Your instructions
Reproduce every record exactly as given.

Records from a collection
--*--

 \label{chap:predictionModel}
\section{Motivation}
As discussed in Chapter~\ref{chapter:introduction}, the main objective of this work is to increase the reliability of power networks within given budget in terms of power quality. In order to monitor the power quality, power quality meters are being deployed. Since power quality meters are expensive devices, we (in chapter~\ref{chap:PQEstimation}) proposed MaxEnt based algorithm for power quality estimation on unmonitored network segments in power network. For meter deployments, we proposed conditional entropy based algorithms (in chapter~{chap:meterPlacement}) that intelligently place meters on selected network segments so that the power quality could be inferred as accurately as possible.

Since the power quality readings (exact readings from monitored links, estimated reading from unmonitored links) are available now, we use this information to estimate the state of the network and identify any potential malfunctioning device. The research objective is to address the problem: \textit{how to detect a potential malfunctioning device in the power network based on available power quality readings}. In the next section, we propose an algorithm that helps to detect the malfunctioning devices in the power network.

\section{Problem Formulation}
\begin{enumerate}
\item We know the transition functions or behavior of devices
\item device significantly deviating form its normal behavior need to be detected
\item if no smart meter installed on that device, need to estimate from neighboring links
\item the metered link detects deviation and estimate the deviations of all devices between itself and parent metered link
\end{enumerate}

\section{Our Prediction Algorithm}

--*--

Finished task
 \label{chap:predictionModel}
\section{Motivation}
As discussed in Chapter~\ref{chapter:introduction}, the main objective of this work is to increase the reliability of power networks within given budget in terms of power quality. In order to monitor the power quality, power quality meters are being deployed. Since power quality meters are expensive devices, we (in chapter~\ref{chap:PQEstimation}) proposed MaxEnt based algorithm for power quality estimation on unmonitored network segments in power network. For meter deployments, we proposed conditional entropy based algorithms (in chapter~{chap:meterPlacement}) that intelligently place meters on selected network segments so that the power quality could be inferred as accurately as possible.

Since the power quality readings (exact readings from monitored links, estimated reading from unmonitored links) are available now, we use this information to estimate the state of the network and identify any potential malfunctioning device. The research objective is to address the problem: \textit{how to detect a potential malfunctioning device in the power network based on available power quality readings}. In the next section, we propose an algorithm that helps to detect the malfunctioning devices in the power network.

\section{Problem Formulation}
\begin{enumerate}
\item We know the transition functions or behavior of devices
\item device significantly deviating form its normal behavior need to be detected
\item if no smart meter installed on that device, need to estimate from neighboring links
\item the metered link detects deviation and estimate the deviations of all devices between itself and parent metered link
\end{enumerate}

\section{Our Prediction Algorithm}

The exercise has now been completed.